On FFFF’s last post we got some comments from a frequent FFFF critic who was trying desperately to justify the idiotic Trail to Nowhere, the disembodied, half-mile, $2,000,000 taxpayer funded boondoggle that serves no apparent useful purpose. One sentence in the one of this person’s comments is worth posting about because it so clearly points to a complete failure of the Trail to Nowhere to be a facility that anybody would use.
The inability of its advocates to describe real persons, any real persons who might want to use this trail has been one of FFFF’s most frequent criticisms of it. Instead we have been presented with the same generalities and clichés over and over and over and over again. Trails good. Healthy children good. Poor need services. Trees good. Fresh air. Blue sky. Cars bad. Bikes good. Good things for south Fullerton. Right-of-way conversion good.

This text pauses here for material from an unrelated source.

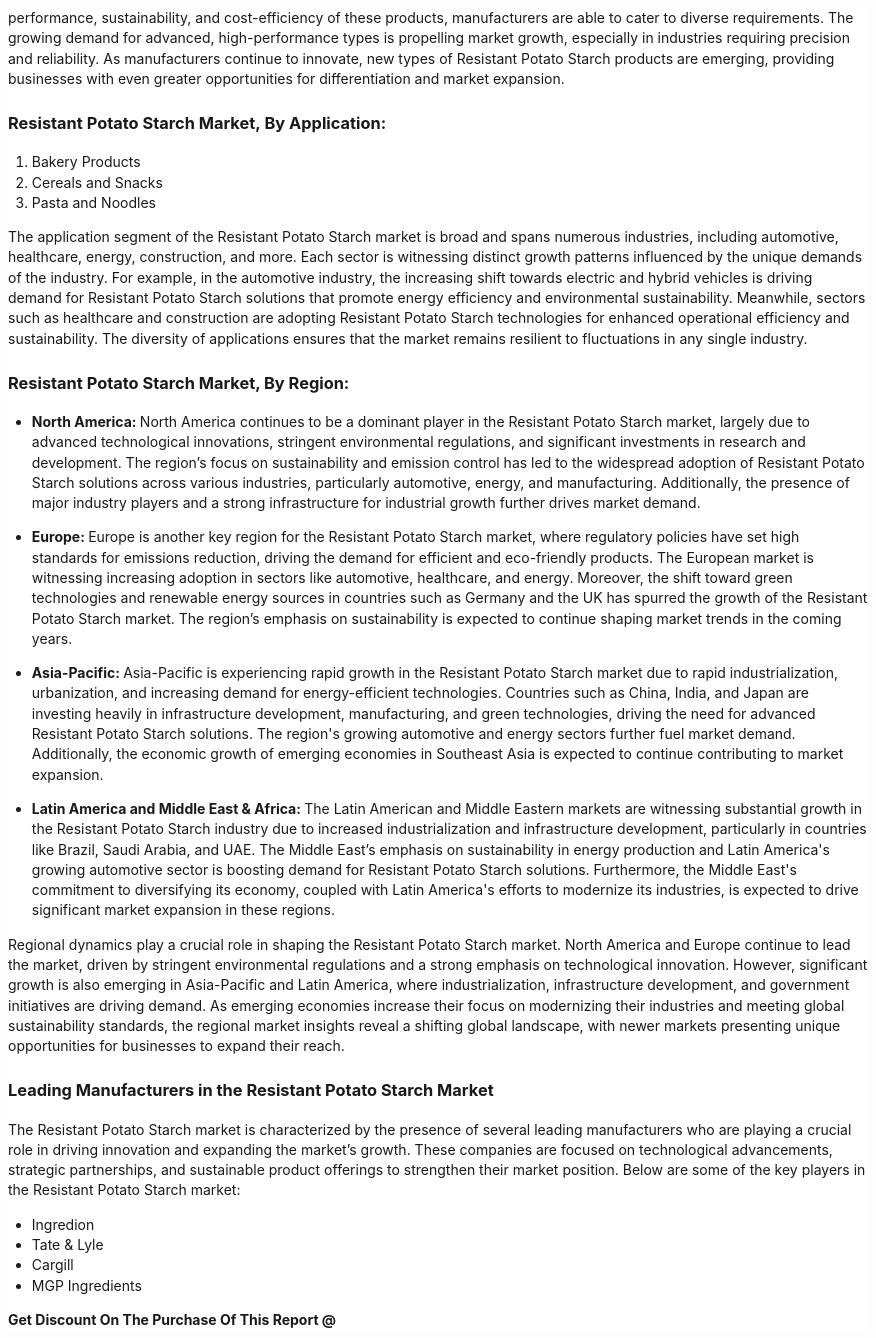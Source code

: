 performance, sustainability, and cost-efficiency of these products, manufacturers are able to cater to diverse requirements. The growing demand for advanced, high-performance types is propelling market growth, especially in industries requiring precision and reliability. As manufacturers continue to innovate, new types of Resistant Potato Starch  products are emerging, providing businesses with even greater opportunities for differentiation and market expansion.</p><h3>Resistant Potato Starch  Market,&nbsp;By Application:</h3><ol><li>Bakery Products<li> Cereals and Snacks<li> Pasta and Noodles</li></ol><p>The application segment of the Resistant Potato Starch  market is broad and spans numerous industries, including automotive, healthcare, energy, construction, and more. Each sector is witnessing distinct growth patterns influenced by the unique demands of the industry. For example, in the automotive industry, the increasing shift towards electric and hybrid vehicles is driving demand for Resistant Potato Starch  solutions that promote energy efficiency and environmental sustainability. Meanwhile, sectors such as healthcare and construction are adopting Resistant Potato Starch  technologies for enhanced operational efficiency and sustainability. The diversity of applications ensures that the market remains resilient to fluctuations in any single industry.</p><h3>Resistant Potato Starch  Market, By Region:</h3><ul><li><p><strong>North America:&nbsp;</strong>North America continues to be a dominant player in the Resistant Potato Starch  market, largely due to advanced technological innovations, stringent environmental regulations, and significant investments in research and development. The region&rsquo;s focus on sustainability and emission control has led to the widespread adoption of Resistant Potato Starch  solutions across various industries, particularly automotive, energy, and manufacturing. Additionally, the presence of major industry players and a strong infrastructure for industrial growth further drives market demand.</p></li><li><p><strong><strong>Europe:&nbsp;</strong></strong>Europe is another key region for the Resistant Potato Starch  market, where regulatory policies have set high standards for emissions reduction, driving the demand for efficient and eco-friendly products. The European market is witnessing increasing adoption in sectors like automotive, healthcare, and energy. Moreover, the shift toward green technologies and renewable energy sources in countries such as Germany and the UK has spurred the growth of the Resistant Potato Starch  market. The region&rsquo;s emphasis on sustainability is expected to continue shaping market trends in the coming years.</p></li><li><p><strong><strong>Asia-Pacific:&nbsp;</strong></strong>Asia-Pacific is experiencing rapid growth in the Resistant Potato Starch  market due to rapid industrialization, urbanization, and increasing demand for energy-efficient technologies. Countries such as China, India, and Japan are investing heavily in infrastructure development, manufacturing, and green technologies, driving the need for advanced Resistant Potato Starch  solutions. The region's growing automotive and energy sectors further fuel market demand. Additionally, the economic growth of emerging economies in Southeast Asia is expected to continue contributing to market expansion.</p></li><li><p><strong><strong>Latin America and Middle East &amp; Africa:&nbsp;</strong></strong>The Latin American and Middle Eastern markets are witnessing substantial growth in the Resistant Potato Starch  industry due to increased industrialization and infrastructure development, particularly in countries like Brazil, Saudi Arabia, and UAE. The Middle East&rsquo;s emphasis on sustainability in energy production and Latin America's growing automotive sector is boosting demand for Resistant Potato Starch  solutions. Furthermore, the Middle East's commitment to diversifying its economy, coupled with Latin America's efforts to modernize its industries, is expected to drive significant market expansion in these regions.</p></li></ul><p>Regional dynamics play a crucial role in shaping the Resistant Potato Starch  market. North America and Europe continue to lead the market, driven by stringent environmental regulations and a strong emphasis on technological innovation. However, significant growth is also emerging in Asia-Pacific and Latin America, where industrialization, infrastructure development, and government initiatives are driving demand. As emerging economies increase their focus on modernizing their industries and meeting global sustainability standards, the regional market insights reveal a shifting global landscape, with newer markets presenting unique opportunities for businesses to expand their reach.</p><h3><strong>Leading Manufacturers in the Resistant Potato Starch  Market</strong></h3><p>The Resistant Potato Starch  market is characterized by the presence of several leading manufacturers who are playing a crucial role in driving innovation and expanding the market&rsquo;s growth. These companies are focused on technological advancements, strategic partnerships, and sustainable product offerings to strengthen their market position. Below are some of the key players in the Resistant Potato Starch  market:</p></div><div class="article-main__content" data-test-id="publishing-text-block"><ul><li><span class="">Ingredion<li> Tate & Lyle<li> Cargill<li> MGP Ingredients</span></li></ul></div><div class="article-main__content" data-test-id="publishing-text-block"><p><span class="font-[700]"><strong>Get Discount On The Purchase Of This Report @</strong>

But back to our visitor. Here’s the quotation:
“So say you lived in a home near UP Park and wanted to ride a bicycle to the DMV.“
In and of itself this comment is just an absurd disconnect from reality in so many ways; but it points to the inability of Trail to Nowhere boosters to describe real users of the proposed project that could justify its cost; and it’s the reason they stick to useless generalities.
The grant application for the Trail to Nowhere is full of useless general statistics of an area with absolutely no connection to the specific land use of the immediately surrounding area – present or future. From these general numbers (half of which are north of the BNSF tracks and not even germane) our City staff educed all sorts of things that aren’t remotely true. Things like connectivity to businesses, to Downtown Fullerton; connectivity between east and west Fullerton, and between schools, etc. In one of the most breathtaking of outright lies, the creators of the application claim to the State of California that they project annual users at 105,000.
Others, like our visitor, have even relied on the dearest hope of all bureaucrats looking for make-work stuff they can’t justify: if you build it “they” (somebody, somehow, somewhere) will come. Of course there is no accountability when something fails. Suddenly, no one is around anymore to take the rap, even if government culture had a rear view mirror (it doesn’t).
The Trail to Nowhere is the brain child of the long gone, $100,000 per-year pensioner, Susan Hunt. More recently it was shepherded along by Hugo Curiel and the egregious Alice Loya; the former was fired and the latter just retired. Six City Managers have presided over this incompetence from soup to nuts, and the latest can blame the other five if he needs to.
Only in this environment of unaccountability could anybody propose a project without being able to give a specific and credible analysis of who would actually use the facility.